### The task
Reproduce, word for word, the lines in the material below starting with the one that has "1. Total Revenue" and going on through the one that has "# Yosemite Materialize". Leave out all pictures.

*** Opening Data section ***

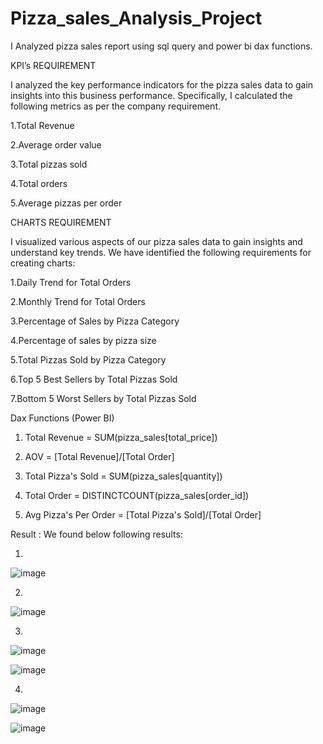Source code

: # Pizza_sales_Analysis_Project
I Analyzed pizza sales report using sql query and power bi dax functions.

KPI’s REQUIREMENT 

I analyzed the key performance indicators for the pizza sales data to gain insights into this business performance. Specifically, I calculated the following metrics as per the company requirement.

1.Total Revenue

2.Average order value

3.Total pizzas sold

4.Total orders 

5.Average pizzas per order

CHARTS  REQUIREMENT 

I visualized  various aspects of our pizza sales data to gain insights and understand key trends. We have identified the following requirements for creating charts:

1.Daily Trend for Total Orders

2.Monthly Trend for Total Orders 

3.Percentage of Sales by Pizza Category 

4.Percentage of sales by pizza size 

5.Total Pizzas Sold by Pizza Category 

6.Top 5 Best Sellers by Total Pizzas Sold 

7.Bottom 5 Worst Sellers by Total Pizzas Sold 

Dax Functions (Power BI)

1. Total Revenue = SUM(pizza_sales[total_price])

2. AOV = [Total Revenue]/[Total Order]
   
3. Total Pizza's Sold = SUM(pizza_sales[quantity])
   
4. Total Order = DISTINCTCOUNT(pizza_sales[order_id])
  
5. Avg Pizza's Per Order = [Total Pizza's Sold]/[Total Order]
   

Result : We found below following results:

1.

![image](https://github.com/Faizh19/Pizza_sales_Analysis_Project/assets/121799783/ef8a056b-0137-4e13-9a7f-c376659a26f1)


2.
![image](https://github.com/Faizh19/Pizza_sales_Analysis_Project/assets/121799783/dc4a73f2-1c93-4a97-be17-bf9ad9aa1ff3)

3.
![image](https://github.com/Faizh19/Pizza_sales_Analysis_Project/assets/121799783/acf5a47a-005e-4f4c-86a8-26a718656cd3)

![image](https://github.com/Faizh19/Pizza_sales_Analysis_Project/assets/121799783/4de37110-fda7-4188-b9d6-8061f7bbb408)

4.
![image](https://github.com/Faizh19/Pizza_sales_Analysis_Project/assets/121799783/75d28ccb-a6ef-45c4-9931-90d6857c3ce2)

![image](https://github.com/Faizh19/Pizza_sales_Analysis_Project/assets/121799783/0f8c61f5-e9d7-478e-be10-09f52e5b4c9b)
























 


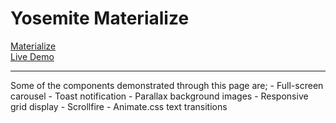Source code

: # Yosemite Materialize
<a href="http://www.materializecss.com/">Materialize</a>
<br>
<a href="http://ec2-52-200-2-77.compute-1.amazonaws.com/materialize/">Live Demo</a>
<hr>
Some of the components demonstrated through this page are;
- Full-screen carousel
- Toast notification
- Parallax background images
- Responsive grid display
- Scrollfire 
- Animate.css text transitions
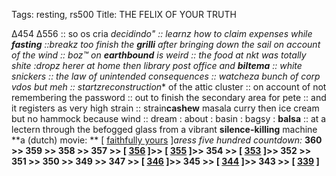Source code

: Tags: resting, rs500
Title: THE FELIX OF YOUR TRUTH
  
∆454 ∆556 :: so os cria **decidindo*" :: learnz how to claim expenses while **fasting** ::breakz too finish the **grilli** after bringing down the sail on account of the wind :: boz™ on **earthbound** is weird :: the food at nkt was totally shite :dropz herer at home then library post office and **biltema** :: white snickers :: the law of unintended consequences :: watcheza bunch of corp vdos but meh :: startz**reconstruction** of the attic cluster :: on account of not remembering the password :: out to finish the secondary area for pete :: and it registers as very high strain :: strain**cashew** masala curry then ice cream but no hammock because wind :: dream : about : basin : bagsy : **balsa** :: at a lectern through the befogged glass from a vibrant **silence-killing** machine  
**a (dutch) movie: ** [ [faithfully yours](https://www.imdb.com/title/tt20119468/?ref_=fn_al_tt_1) ]_aress five hundred countdown:_ **360 >> 359 >> 358 >> 357 >> [ [356](https://www.allmusic.com/album/gris-gris-mw0000263588) ]>> [ [355](https://www.allmusic.com/album/black-sabbath-mw0000652046) ]>> 354 >> [ [353](https://www.allmusic.com/album/the-cars-mw0000189317) ]>> 352 >> 351 >> 350 >> 349 >> 347 >> [ [346](https://www.allmusic.com/album/am-mw0002557264) ]>> 345 >> [ [344](https://www.allmusic.com/album/funky-kingston-mw0000202872) ]>> 343 >> [ [339](https://www.allmusic.com/album/rhythm-nation-1814-mw0000532143) ]**  
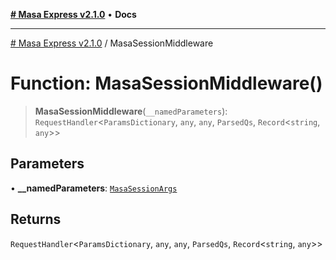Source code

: [**# Masa Express v2.1.0**](../README.md) • **Docs**

***

[# Masa Express v2.1.0](../globals.md) / MasaSessionMiddleware

# Function: MasaSessionMiddleware()

> **MasaSessionMiddleware**(`__namedParameters`): `RequestHandler`\<`ParamsDictionary`, `any`, `any`, `ParsedQs`, `Record`\<`string`, `any`\>\>

## Parameters

• **\_\_namedParameters**: [`MasaSessionArgs`](../interfaces/MasaSessionArgs.md)

## Returns

`RequestHandler`\<`ParamsDictionary`, `any`, `any`, `ParsedQs`, `Record`\<`string`, `any`\>\>
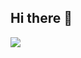 ## Hi there 👋
![]([https://github.com/Your_Repository_Name/Your_GIF_Name.gif](https://media.giphy.com/media/D2j3xOKq0O0qQ8BOVC/giphy.gif?cid=ecf05e47raji0hdaq26sbu66qttnf1dc91cye8mku4q1q41s&ep=v1_gifs_search&rid=giphy.gif&ct=g))

<!--
**Abhinow1997/Abhinow1997** is a ✨ _special_ ✨ repository because its `README.md` (this file) appears on your GitHub profile.

Here are some ideas to get you started:

- 🔭 I’m currently working on ...
- 🌱 I’m currently learning ...
- 👯 I’m looking to collaborate on ...
- 🤔 I’m looking for help with ...
- 💬 Ask me about ...
- 📫 How to reach me: ...
- 😄 Pronouns: ...
- ⚡ Fun fact: ...
-->
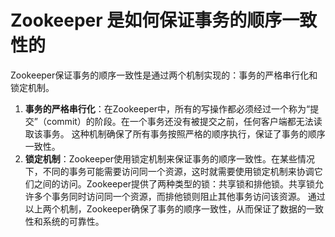 # Zookeeper 是如何保证事务的顺序一致性的
Zookeeper保证事务的顺序一致性是通过两个机制实现的：事务的严格串行化和锁定机制。
1. **事务的严格串行化**：在Zookeeper中，所有的写操作都必须经过一个称为“提交”（commit）的阶段。在一个事务还没有被提交之前，任何客户端都无法读取该事务。 这种机制确保了所有事务按照严格的顺序执行，保证了事务的顺序一致性。
2. **锁定机制**：Zookeeper使用锁定机制来保证事务的顺序一致性。在某些情况下，不同的事务可能需要访问同一个资源，这时就需要使用锁定机制来协调它们之间的访问。Zookeeper提供了两种类型的锁：共享锁和排他锁。共享锁允许多个事务同时访问同一个资源，而排他锁则阻止其他事务访问该资源。
通过以上两个机制，Zookeeper确保了事务的顺序一致性，从而保证了数据的一致性和系统的可靠性。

*** Closing Data section ***

### Finished task
1. Total Revenue = SUM(pizza_sales[total_price])

2. AOV = [Total Revenue]/[Total Order]
   
3. Total Pizza's Sold = SUM(pizza_sales[quantity])
   
4. Total Order = DISTINCTCOUNT(pizza_sales[order_id])
  
5. Avg Pizza's Per Order = [Total Pizza's Sold]/[Total Order]
   

Result : We found below following results:

1.

![image](https://github.com/Faizh19/Pizza_sales_Analysis_Project/assets/121799783/ef8a056b-0137-4e13-9a7f-c376659a26f1)


2.
![image](https://github.com/Faizh19/Pizza_sales_Analysis_Project/assets/121799783/dc4a73f2-1c93-4a97-be17-bf9ad9aa1ff3)

3.
![image](https://github.com/Faizh19/Pizza_sales_Analysis_Project/assets/121799783/acf5a47a-005e-4f4c-86a8-26a718656cd3)

![image](https://github.com/Faizh19/Pizza_sales_Analysis_Project/assets/121799783/4de37110-fda7-4188-b9d6-8061f7bbb408)

4.
![image](https://github.com/Faizh19/Pizza_sales_Analysis_Project/assets/121799783/75d28ccb-a6ef-45c4-9931-90d6857c3ce2)

![image](https://github.com/Faizh19/Pizza_sales_Analysis_Project/assets/121799783/0f8c61f5-e9d7-478e-be10-09f52e5b4c9b)
























 


Source code

: # Yosemite Materialize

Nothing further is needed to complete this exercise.